* Task instructions *
Could you print all of the data below again, exactly?

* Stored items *
►

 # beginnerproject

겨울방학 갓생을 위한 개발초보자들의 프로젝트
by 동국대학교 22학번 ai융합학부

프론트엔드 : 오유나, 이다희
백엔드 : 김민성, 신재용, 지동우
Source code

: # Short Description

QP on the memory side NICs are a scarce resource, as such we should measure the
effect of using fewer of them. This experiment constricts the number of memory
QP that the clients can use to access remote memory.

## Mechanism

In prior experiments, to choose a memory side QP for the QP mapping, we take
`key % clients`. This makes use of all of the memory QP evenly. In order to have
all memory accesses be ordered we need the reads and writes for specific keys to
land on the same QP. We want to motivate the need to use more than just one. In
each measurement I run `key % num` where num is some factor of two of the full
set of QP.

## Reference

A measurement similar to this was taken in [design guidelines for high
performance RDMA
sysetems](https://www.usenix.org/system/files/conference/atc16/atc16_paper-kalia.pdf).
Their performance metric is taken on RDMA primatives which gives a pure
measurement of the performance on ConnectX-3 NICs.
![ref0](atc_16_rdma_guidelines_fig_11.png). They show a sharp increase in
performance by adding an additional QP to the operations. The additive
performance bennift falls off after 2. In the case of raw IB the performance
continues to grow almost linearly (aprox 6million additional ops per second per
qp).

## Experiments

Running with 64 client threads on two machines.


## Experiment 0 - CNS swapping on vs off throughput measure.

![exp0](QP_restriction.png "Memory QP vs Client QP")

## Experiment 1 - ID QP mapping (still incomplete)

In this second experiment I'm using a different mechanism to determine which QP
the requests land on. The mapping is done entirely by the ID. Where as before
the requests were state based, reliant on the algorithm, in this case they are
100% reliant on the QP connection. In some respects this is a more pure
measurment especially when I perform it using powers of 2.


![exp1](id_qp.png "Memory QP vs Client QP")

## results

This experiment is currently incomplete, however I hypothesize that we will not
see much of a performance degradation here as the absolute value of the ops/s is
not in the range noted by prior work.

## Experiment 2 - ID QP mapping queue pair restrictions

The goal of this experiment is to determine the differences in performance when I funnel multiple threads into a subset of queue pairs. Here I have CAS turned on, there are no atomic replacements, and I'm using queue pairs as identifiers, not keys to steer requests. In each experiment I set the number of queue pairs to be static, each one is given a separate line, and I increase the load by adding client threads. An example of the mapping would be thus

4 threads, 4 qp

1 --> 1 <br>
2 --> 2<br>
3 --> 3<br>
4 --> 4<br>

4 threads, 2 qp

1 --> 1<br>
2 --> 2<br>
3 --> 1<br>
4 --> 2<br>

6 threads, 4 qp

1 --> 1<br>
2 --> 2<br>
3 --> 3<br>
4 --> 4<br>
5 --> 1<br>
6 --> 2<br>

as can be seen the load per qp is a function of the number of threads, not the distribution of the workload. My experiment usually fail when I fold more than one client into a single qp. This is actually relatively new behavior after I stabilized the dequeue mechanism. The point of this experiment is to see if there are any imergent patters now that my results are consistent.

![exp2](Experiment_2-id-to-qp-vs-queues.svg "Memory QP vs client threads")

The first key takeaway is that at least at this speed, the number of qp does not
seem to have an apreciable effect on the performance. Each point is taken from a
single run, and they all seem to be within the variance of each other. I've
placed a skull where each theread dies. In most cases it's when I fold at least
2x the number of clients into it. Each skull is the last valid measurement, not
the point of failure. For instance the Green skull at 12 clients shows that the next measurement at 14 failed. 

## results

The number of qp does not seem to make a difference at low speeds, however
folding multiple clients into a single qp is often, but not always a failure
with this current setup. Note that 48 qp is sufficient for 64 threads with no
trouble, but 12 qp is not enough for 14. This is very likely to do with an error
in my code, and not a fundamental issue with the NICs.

◄

* Response *
 # beginnerproject

겨울방학 갓생을 위한 개발초보자들의 프로젝트
by 동국대학교 22학번 ai융합학부

프론트엔드 : 오유나, 이다희
백엔드 : 김민성, 신재용, 지동우
Source code

: # Short Description

QP on the memory side NICs are a scarce resource, as such we should measure the
effect of using fewer of them. This experiment constricts the number of memory
QP that the clients can use to access remote memory.

## Mechanism

In prior experiments, to choose a memory side QP for the QP mapping, we take
`key % clients`. This makes use of all of the memory QP evenly. In order to have
all memory accesses be ordered we need the reads and writes for specific keys to
land on the same QP. We want to motivate the need to use more than just one. In
each measurement I run `key % num` where num is some factor of two of the full
set of QP.

## Reference

A measurement similar to this was taken in [design guidelines for high
performance RDMA
sysetems](https://www.usenix.org/system/files/conference/atc16/atc16_paper-kalia.pdf).
Their performance metric is taken on RDMA primatives which gives a pure
measurement of the performance on ConnectX-3 NICs.
![ref0](atc_16_rdma_guidelines_fig_11.png). They show a sharp increase in
performance by adding an additional QP to the operations. The additive
performance bennift falls off after 2. In the case of raw IB the performance
continues to grow almost linearly (aprox 6million additional ops per second per
qp).

## Experiments

Running with 64 client threads on two machines.


## Experiment 0 - CNS swapping on vs off throughput measure.

![exp0](QP_restriction.png "Memory QP vs Client QP")

## Experiment 1 - ID QP mapping (still incomplete)

In this second experiment I'm using a different mechanism to determine which QP
the requests land on. The mapping is done entirely by the ID. Where as before
the requests were state based, reliant on the algorithm, in this case they are
100% reliant on the QP connection. In some respects this is a more pure
measurment especially when I perform it using powers of 2.


![exp1](id_qp.png "Memory QP vs Client QP")

## results

This experiment is currently incomplete, however I hypothesize that we will not
see much of a performance degradation here as the absolute value of the ops/s is
not in the range noted by prior work.

## Experiment 2 - ID QP mapping queue pair restrictions

The goal of this experiment is to determine the differences in performance when I funnel multiple threads into a subset of queue pairs. Here I have CAS turned on, there are no atomic replacements, and I'm using queue pairs as identifiers, not keys to steer requests. In each experiment I set the number of queue pairs to be static, each one is given a separate line, and I increase the load by adding client threads. An example of the mapping would be thus

4 threads, 4 qp

1 --> 1 <br>
2 --> 2<br>
3 --> 3<br>
4 --> 4<br>

4 threads, 2 qp

1 --> 1<br>
2 --> 2<br>
3 --> 1<br>
4 --> 2<br>

6 threads, 4 qp

1 --> 1<br>
2 --> 2<br>
3 --> 3<br>
4 --> 4<br>
5 --> 1<br>
6 --> 2<br>

as can be seen the load per qp is a function of the number of threads, not the distribution of the workload. My experiment usually fail when I fold more than one client into a single qp. This is actually relatively new behavior after I stabilized the dequeue mechanism. The point of this experiment is to see if there are any imergent patters now that my results are consistent.

![exp2](Experiment_2-id-to-qp-vs-queues.svg "Memory QP vs client threads")

The first key takeaway is that at least at this speed, the number of qp does not
seem to have an apreciable effect on the performance. Each point is taken from a
single run, and they all seem to be within the variance of each other. I've
placed a skull where each theread dies. In most cases it's when I fold at least
2x the number of clients into it. Each skull is the last valid measurement, not
the point of failure. For instance the Green skull at 12 clients shows that the next measurement at 14 failed. 

## results

The number of qp does not seem to make a difference at low speeds, however
folding multiple clients into a single qp is often, but not always a failure
with this current setup. Note that 48 qp is sufficient for 64 threads with no
trouble, but 12 qp is not enough for 14. This is very likely to do with an error
in my code, and not a fundamental issue with the NICs.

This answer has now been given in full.